For businesses today, the pace of technology can often feel at odds with what’s possible in the real world. In fact, according to a research report by Endava and IDC, exactly one in four businesses still find it difficult to keep pace with developments in digital technology, with a majority (88%) reporting that 50% or less of their digital transformation projects over the last 12 months actually met expected goals and outcomes.


The report Leveraging the Human Advantage for Business Transformation, features insights from over 600 business leaders around the world who are actively navigating digital transformation journeys. It explores the roadblocks, tactics, and outcomes of digital transformation efforts across these businesses, while giving insight into the latest strategies for integrating artificial intelligence and automation technologies.

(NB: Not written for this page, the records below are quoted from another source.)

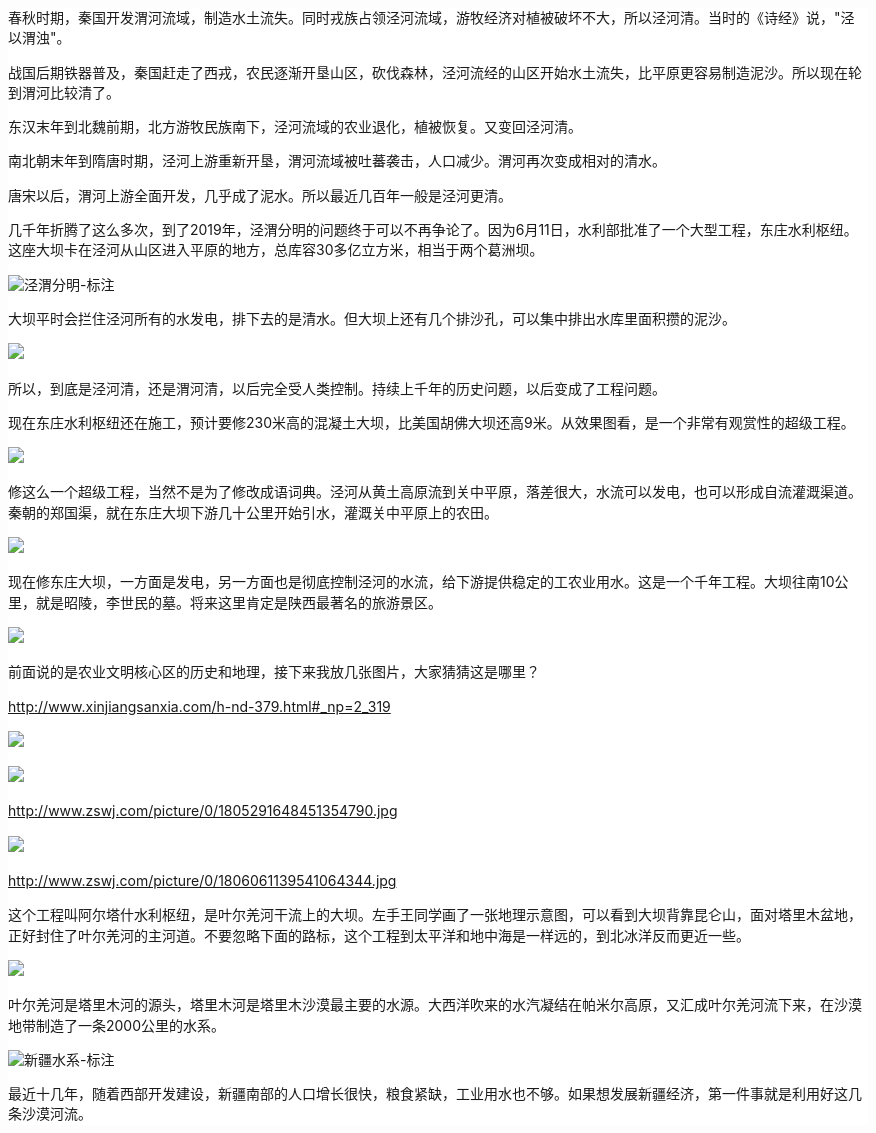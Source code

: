 春秋时期，秦国开发渭河流域，制造水土流失。同时戎族占领泾河流域，游牧经济对植被破坏不大，所以泾河清。当时的《诗经》说，"泾以渭浊"。

战国后期铁器普及，秦国赶走了西戎，农民逐渐开垦山区，砍伐森林，泾河流经的山区开始水土流失，比平原更容易制造泥沙。所以现在轮到渭河比较清了。

东汉末年到北魏前期，北方游牧民族南下，泾河流域的农业退化，植被恢复。又变回泾河清。

南北朝末年到隋唐时期，泾河上游重新开垦，渭河流域被吐蕃袭击，人口减少。渭河再次变成相对的清水。

唐宋以后，渭河上游全面开发，几乎成了泥水。所以最近几百年一般是泾河更清。

几千年折腾了这么多次，到了2019年，泾渭分明的问题终于可以不再争论了。因为6月11日，水利部批准了一个大型工程，东庄水利枢纽。这座大坝卡在泾河从山区进入平原的地方，总库容30多亿立方米，相当于两个葛洲坝。

![泾渭分明-标注](https://img.bedtime.news/2022/12/02/6389435d5b4b5.jpeg)

大坝平时会拦住泾河所有的水发电，排下去的是清水。但大坝上还有几个排沙孔，可以集中排出水库里面积攒的泥沙。

![](https://img.bedtime.news/2022/12/02/6389435f2ab4e.png)

所以，到底是泾河清，还是渭河清，以后完全受人类控制。持续上千年的历史问题，以后变成了工程问题。

现在东庄水利枢纽还在施工，预计要修230米高的混凝土大坝，比美国胡佛大坝还高9米。从效果图看，是一个非常有观赏性的超级工程。

![](https://img.bedtime.news/2022/12/02/6389436155460.png)

修这么一个超级工程，当然不是为了修改成语词典。泾河从黄土高原流到关中平原，落差很大，水流可以发电，也可以形成自流灌溉渠道。秦朝的郑国渠，就在东庄大坝下游几十公里开始引水，灌溉关中平原上的农田。

![](https://img.bedtime.news/2022/12/02/63894363c7d8b.png)

现在修东庄大坝，一方面是发电，另一方面也是彻底控制泾河的水流，给下游提供稳定的工农业用水。这是一个千年工程。大坝往南10公里，就是昭陵，李世民的墓。将来这里肯定是陕西最著名的旅游景区。

![](https://img.bedtime.news/2022/12/02/638943e36f0d1.png)

前面说的是农业文明核心区的历史和地理，接下来我放几张图片，大家猜猜这是哪里？

<http://www.xinjiangsanxia.com/h-nd-379.html#_np=2_319>

![](https://img.bedtime.news/2022/12/02/6389436784daf.png)

![](https://img.bedtime.news/2022/12/02/6389436c351d7.png)

<http://www.zswj.com/picture/0/1805291648451354790.jpg>

![](https://img.bedtime.news/2022/12/02/6389436f9b456.png)

<http://www.zswj.com/picture/0/1806061139541064344.jpg>

这个工程叫阿尔塔什水利枢纽，是叶尔羌河干流上的大坝。左手王同学画了一张地理示意图，可以看到大坝背靠昆仑山，面对塔里木盆地，正好封住了叶尔羌河的主河道。不要忽略下面的路标，这个工程到太平洋和地中海是一样远的，到北冰洋反而更近一些。

![](https://img.bedtime.news/2022/12/02/638943ff83799.png)

叶尔羌河是塔里木河的源头，塔里木河是塔里木沙漠最主要的水源。大西洋吹来的水汽凝结在帕米尔高原，又汇成叶尔羌河流下来，在沙漠地带制造了一条2000公里的水系。

![新疆水系-标注](https://img.bedtime.news/2022/12/02/6389437110f80.jpeg)

最近十几年，随着西部开发建设，新疆南部的人口增长很快，粮食紧缺，工业用水也不够。如果想发展新疆经济，第一件事就是利用好这几条沙漠河流。
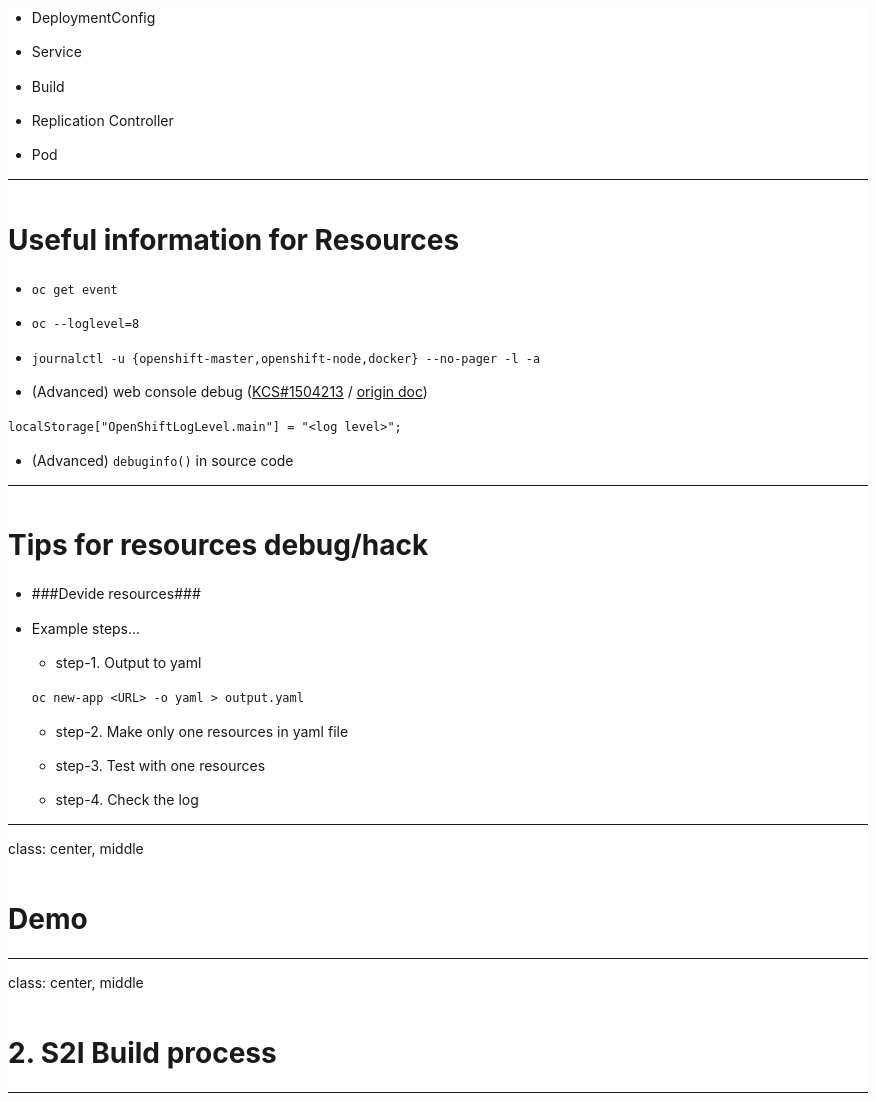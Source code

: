 - DeploymentConfig

- Service

- Build

- Replication Controller

- Pod

---
# Useful information for Resources

- `oc get event`

- `oc --loglevel=8`

- `journalctl -u {openshift-master,openshift-node,docker} --no-pager -l -a`

- (Advanced) web console debug ([KCS#1504213](https://access.redhat.com/solutions/1504213) / [origin doc](https://github.com/openshift/origin/blob/master/assets/README.md#enable--disable-console-log-output))
```area
localStorage["OpenShiftLogLevel.main"] = "<log level>";
```

- (Advanced) `debuginfo()` in source code

---
# Tips for resources debug/hack

- ###Devide resources###

- Example steps...

  - step-1. Output to yaml
  ```area
  oc new-app <URL> -o yaml > output.yaml
  ```

  - step-2. Make only one resources in yaml file

  - step-3. Test with one resources

  - step-4. Check the log

---
class: center, middle

# Demo

---
class: center, middle

# 2. S2I Build process

---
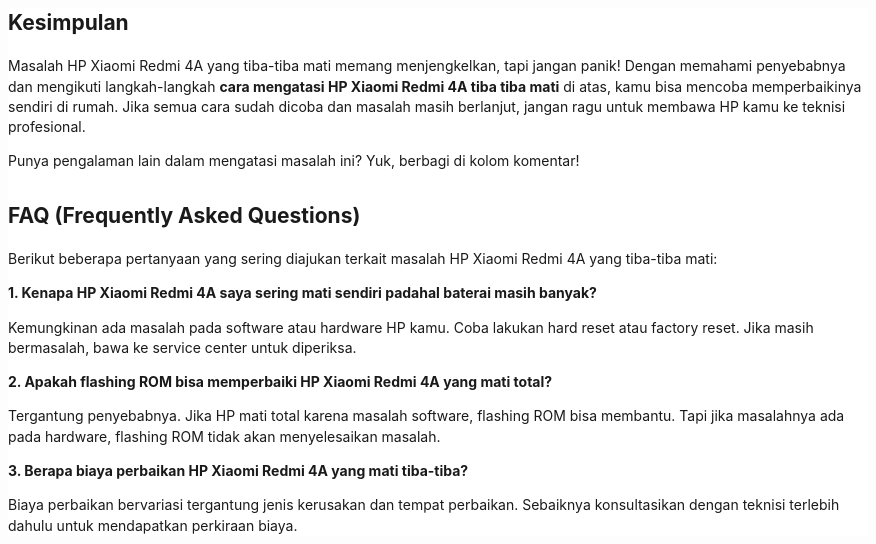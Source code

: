 ## Kesimpulan

Masalah HP Xiaomi Redmi 4A yang tiba-tiba mati memang menjengkelkan, tapi jangan panik! Dengan memahami penyebabnya dan mengikuti langkah-langkah **cara mengatasi HP Xiaomi Redmi 4A tiba tiba mati** di atas, kamu bisa mencoba memperbaikinya sendiri di rumah. Jika semua cara sudah dicoba dan masalah masih berlanjut, jangan ragu untuk membawa HP kamu ke teknisi profesional.

Punya pengalaman lain dalam mengatasi masalah ini? Yuk, berbagi di kolom komentar!

## FAQ (Frequently Asked Questions)

Berikut beberapa pertanyaan yang sering diajukan terkait masalah HP Xiaomi Redmi 4A yang tiba-tiba mati:

**1\. Kenapa HP Xiaomi Redmi 4A saya sering mati sendiri padahal baterai masih banyak?**

Kemungkinan ada masalah pada software atau hardware HP kamu. Coba lakukan hard reset atau factory reset. Jika masih bermasalah, bawa ke service center untuk diperiksa.

**2\. Apakah flashing ROM bisa memperbaiki HP Xiaomi Redmi 4A yang mati total?**

Tergantung penyebabnya. Jika HP mati total karena masalah software, flashing ROM bisa membantu. Tapi jika masalahnya ada pada hardware, flashing ROM tidak akan menyelesaikan masalah.

**3\. Berapa biaya perbaikan HP Xiaomi Redmi 4A yang mati tiba-tiba?**

Biaya perbaikan bervariasi tergantung jenis kerusakan dan tempat perbaikan. Sebaiknya konsultasikan dengan teknisi terlebih dahulu untuk mendapatkan perkiraan biaya.

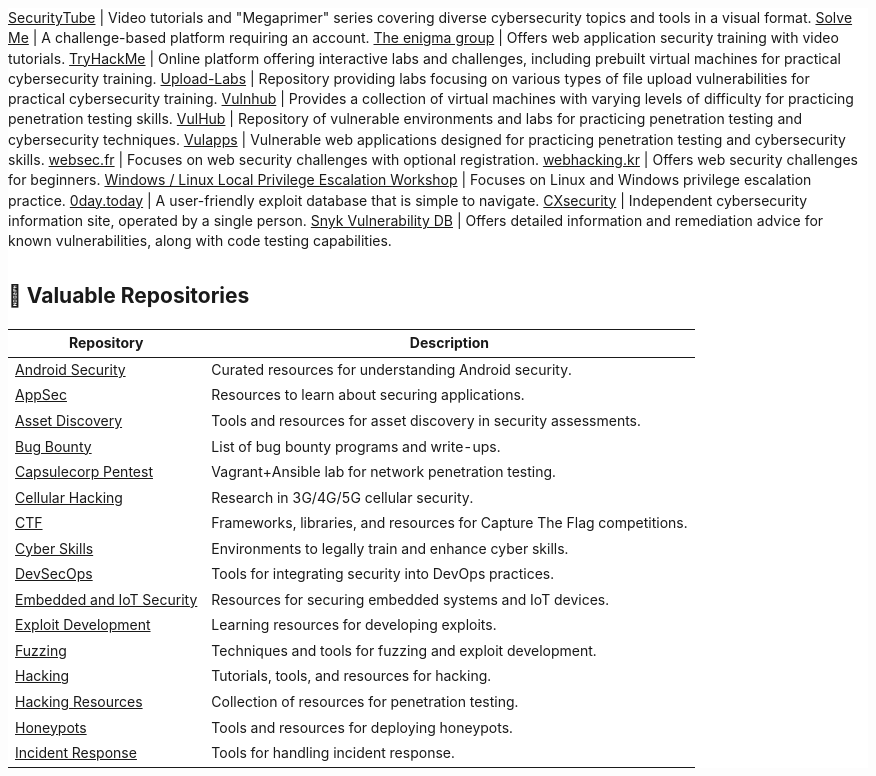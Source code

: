 [SecurityTube](http://www.securitytube.net/) | Video tutorials and "Megaprimer" series covering diverse cybersecurity topics and tools in a visual format.
[Solve Me](http://solveme.safflower.kr/) | A challenge-based platform requiring an account.
[The enigma group](https://www.enigmagroup.org/) | Offers web application security training with video tutorials.
[TryHackMe](https://tryhackme.com/) | Online platform offering interactive labs and challenges, including prebuilt virtual machines for practical cybersecurity training.
[Upload-Labs](https://github.com/c0ny1/upload-labs) | Repository providing labs focusing on various types of file upload vulnerabilities for practical cybersecurity training.
[Vulnhub](https://www.vulnhub.com/) | Provides a collection of virtual machines with varying levels of difficulty for practicing penetration testing skills.
[VulHub](https://vulhub.org/) | Repository of vulnerable environments and labs for practicing penetration testing and cybersecurity techniques.
[Vulapps](https://vulapps.evalbug.com/) | Vulnerable web applications designed for practicing penetration testing and cybersecurity skills.
[websec.fr](https://websec.fr/) | Focuses on web security challenges with optional registration.
[webhacking.kr](https://webhacking.kr) | Offers web security challenges for beginners.
[Windows / Linux Local Privilege Escalation Workshop](https://github.com/sagishahar/lpeworkshop) | Focuses on Linux and Windows privilege escalation practice.
[0day.today](http://0day.today/) | A user-friendly exploit database that is simple to navigate.
[CXsecurity](https://cxsecurity.com/exploit/) | Independent cybersecurity information site, operated by a single person.
[Snyk Vulnerability DB](https://snyk.io/vuln/) | Offers detailed information and remediation advice for known vulnerabilities, along with code testing capabilities.
</div>


## 📘 Valuable Repositories
<div align="center">

| Repository | Description |
| ---------- | ----------- |
[Android Security](https://github.com/ashishb/android-security-awesome) | Curated resources for understanding Android security.
[AppSec](https://github.com/paragonie/awesome-appsec) | Resources to learn about securing applications.
[Asset Discovery](https://github.com/redhuntlabs/Awesome-Asset-Discovery) | Tools and resources for asset discovery in security assessments.
[Bug Bounty](https://github.com/djadmin/awesome-bug-bounty) | List of bug bounty programs and write-ups.
[Capsulecorp Pentest](https://github.com/r3dy/capsulecorp-pentest) | Vagrant+Ansible lab for network penetration testing.
[Cellular Hacking](https://github.com/W00t3k/Awesome-Cellular-Hacking) | Research in 3G/4G/5G cellular security.
[CTF](https://github.com/apsdehal/awesome-ctf) | Frameworks, libraries, and resources for Capture The Flag competitions.
[Cyber Skills](https://github.com/joe-shenouda/awesome-cyber-skills) | Environments to legally train and enhance cyber skills.
[DevSecOps](https://github.com/devsecops/awesome-devsecops) | Tools for integrating security into DevOps practices.
[Embedded and IoT Security](https://github.com/fkie-cad/awesome-embedded-and-iot-security) | Resources for securing embedded systems and IoT devices.
[Exploit Development](https://github.com/FabioBaroni/awesome-exploit-development) | Learning resources for developing exploits.
[Fuzzing](https://github.com/secfigo/Awesome-Fuzzing) | Techniques and tools for fuzzing and exploit development.
[Hacking](https://github.com/carpedm20/awesome-hacking) | Tutorials, tools, and resources for hacking.
[Hacking Resources](https://github.com/vitalysim/Awesome-Hacking-Resources) | Collection of resources for penetration testing.
[Honeypots](https://github.com/paralax/awesome-honeypots) | Tools and resources for deploying honeypots.
[Incident Response](https://github.com/meirwah/awesome-incident-response) | Tools for handling incident response.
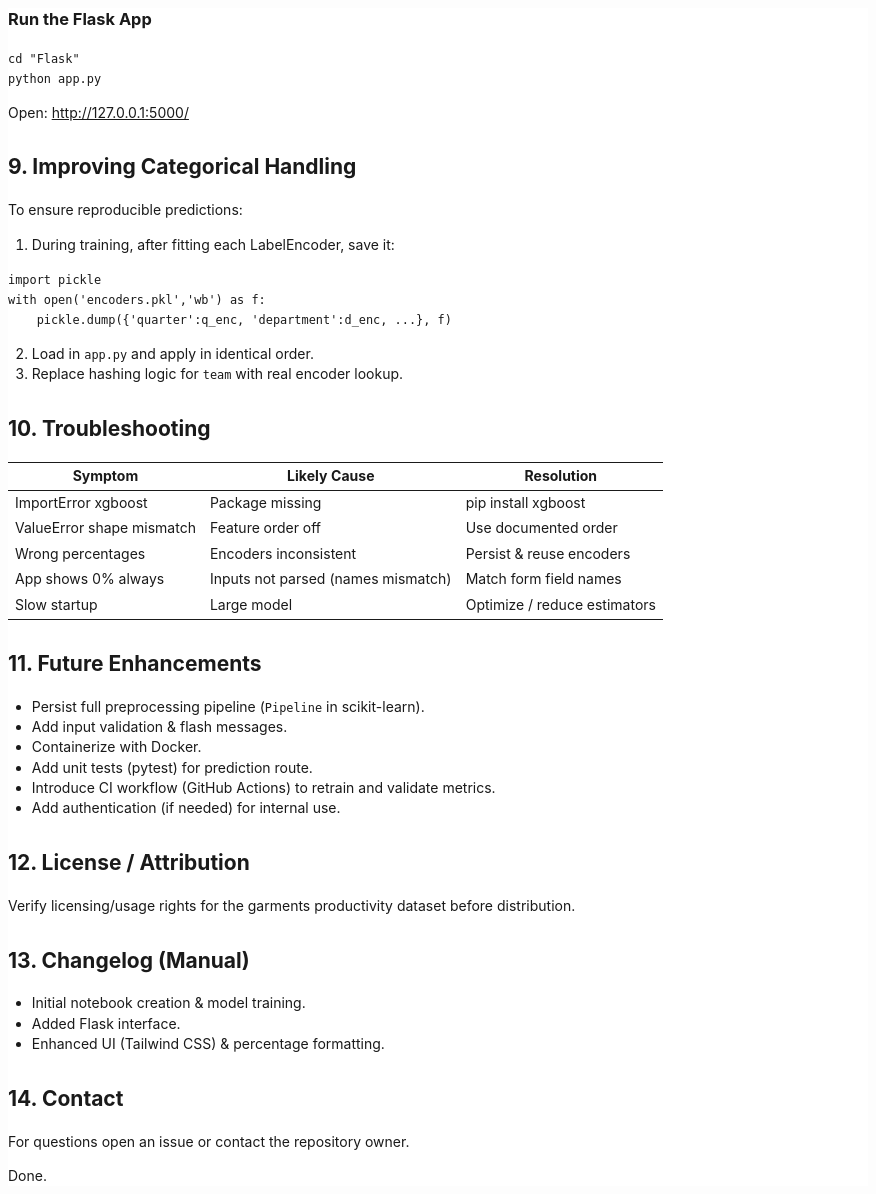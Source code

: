 ### Run the Flask App
```
cd "Flask"
python app.py
```
Open: http://127.0.0.1:5000/

## 9. Improving Categorical Handling
To ensure reproducible predictions:
1. During training, after fitting each LabelEncoder, save it:
```
import pickle
with open('encoders.pkl','wb') as f:
    pickle.dump({'quarter':q_enc, 'department':d_enc, ...}, f)
```
2. Load in `app.py` and apply in identical order.
3. Replace hashing logic for `team` with real encoder lookup.

## 10. Troubleshooting
| Symptom | Likely Cause | Resolution |
|---------|--------------|-----------|
| ImportError xgboost | Package missing | pip install xgboost |
| ValueError shape mismatch | Feature order off | Use documented order |
| Wrong percentages | Encoders inconsistent | Persist & reuse encoders |
| App shows 0% always | Inputs not parsed (names mismatch) | Match form field names |
| Slow startup | Large model | Optimize / reduce estimators |

## 11. Future Enhancements
- Persist full preprocessing pipeline (`Pipeline` in scikit-learn).
- Add input validation & flash messages.
- Containerize with Docker.
- Add unit tests (pytest) for prediction route.
- Introduce CI workflow (GitHub Actions) to retrain and validate metrics.
- Add authentication (if needed) for internal use.

## 12. License / Attribution
Verify licensing/usage rights for the garments productivity dataset before distribution.

## 13. Changelog (Manual)
- Initial notebook creation & model training.
- Added Flask interface.
- Enhanced UI (Tailwind CSS) & percentage formatting.

## 14. Contact
For questions open an issue or contact the repository owner.

Done.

A key takeaway for business leaders is that dealing with digital change requires more than domain expertise alone. It demands a deep understanding of organizational dynamics, strong relationships with technology partners and a people-centric approach to business. The report data also points to a clear need for human-centricity when investing in digital transformation efforts.

Other key insights from Endava’s Business Transformation report include:

Reduced competitiveness: 62% of organizations reported lower technical maturity and increased time to market (compared to their competitors) as the resulting impacts of failed digital transformation projects.

Wasted investments altogether: With such high failure rates, 59% felt their organization’s investment in digital transformation projects in the last 12 months had been wasted.

Top reasons for stunted success: Limited employee buy-in (39%), conflicting opinions from leadership (36%) and lack of internal collaboration (33%) were cited as key reasons for failure. Organizations often underestimate the criticality of employee buy-in. Effort must be made to enable employees to see the benefits and value of the initiative as they will be tasked with making it work.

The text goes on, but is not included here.